» **DATA RECORDS**:
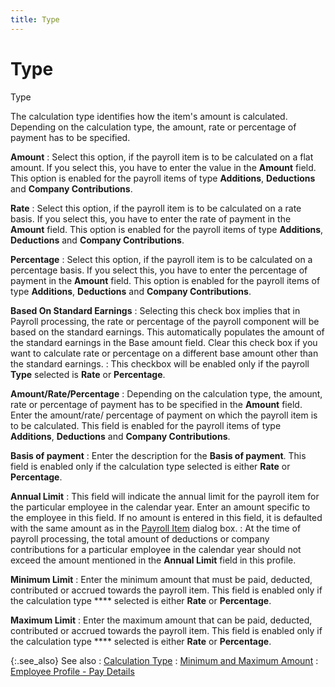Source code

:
 ```yaml
---
title: Type
---
```


# Type


Type


The calculation type identifies how the item's amount is calculated.  Depending on the calculation type, the amount, rate or percentage of payment  has to be specified.


**Amount**
: Select this option, if the payroll item is to be  calculated on a flat amount. If you select this, you have to enter the  value in the **Amount** field. This  option is enabled for the payroll items of type **Additions**,  **Deductions** and **Company 
 Contributions**.


**Rate**
: Select this option, if the payroll item is to be  calculated on a rate basis. If you select this, you have to enter the  rate of payment in the **Amount**  field. This option is enabled for the payroll items of type **Additions**,  **Deductions** and **Company 
 Contributions**.


**Percentage**
: Select this option, if the payroll item is to be  calculated on a percentage basis. If you select this, you have to enter  the percentage of payment in the **Amount**  field. This option is enabled for the payroll items of type **Additions**,  **Deductions** and **Company 
 Contributions**.


**Based On Standard Earnings**
: Selecting this check box implies that in Payroll  processing, the rate or percentage of the payroll component will be based  on the standard earnings. This automatically populates the amount of the  standard earnings in the Base amount field. Clear this check box if you  want to calculate rate or percentage on a different base amount other  than the standard earnings.
: This checkbox will be enabled only if the payroll  **Type** selected is **Rate**  or **Percentage**.


**Amount/Rate/Percentage**
: Depending on the calculation type, the amount, rate  or percentage of payment has to be specified in the **Amount**  field. Enter the amount/rate/ percentage of payment on which the payroll  item is to be calculated. This field is enabled for the payroll items  of type **Additions**, **Deductions**  and **Company Contributions**.


**Basis of payment**
: Enter the description for the **Basis 
 of payment**. This field is enabled only if the calculation type  selected is either **Rate** or **Percentage**.


**Annual Limit**
: This field will indicate the annual limit for the  payroll item for the particular employee in the calendar year. Enter an  amount specific to the employee in this field. If no amount is entered  in this field, it is defaulted with the same amount as in the [Payroll  Item]({{site.prl_baseurl}}/misc/the_payroll_items_profile_general.html) dialog box.
: At the time of payroll processing, the total amount  of deductions or company contributions for a particular employee in the  calendar year should not exceed the amount mentioned in the **Annual 
 Limit** field in this profile.


**Minimum Limit**
: Enter the minimum amount that must be paid, deducted,  contributed or accrued towards the payroll item. This field is enabled  only if the calculation type **** selected  is either **Rate** or **Percentage**.


**Maximum Limit**
: Enter the maximum amount that can be paid, deducted,  contributed or accrued towards the payroll item. This field is enabled  only if the calculation type **** selected  is either **Rate** or **Percentage**.


{:.see_also}
See also
: [Calculation Type]({{site.prl_baseurl}}/misc/calculation_type_1.html)
: [Minimum  and Maximum Amount]({{site.prl_baseurl}}/misc/minimum_and_maximum_amount.html)
: [Employee  Profile - Pay Details]({{site.prl_baseurl}}/misc/the_employee_profile_pay_details.html)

» **WORK ITEM**: Copy each line of the listing above that includes the word "deducted".

» **RESPONSE BELOW**:
: Enter the minimum amount that must be paid, deducted,  contributed or accrued towards the payroll item. This field is enabled  only if the calculation type **** selected  is either **Rate** or **Percentage**.
: Enter the maximum amount that can be paid, deducted,  contributed or accrued towards the payroll item. This field is enabled  only if the calculation type **** selected  is either **Rate** or **Percentage**.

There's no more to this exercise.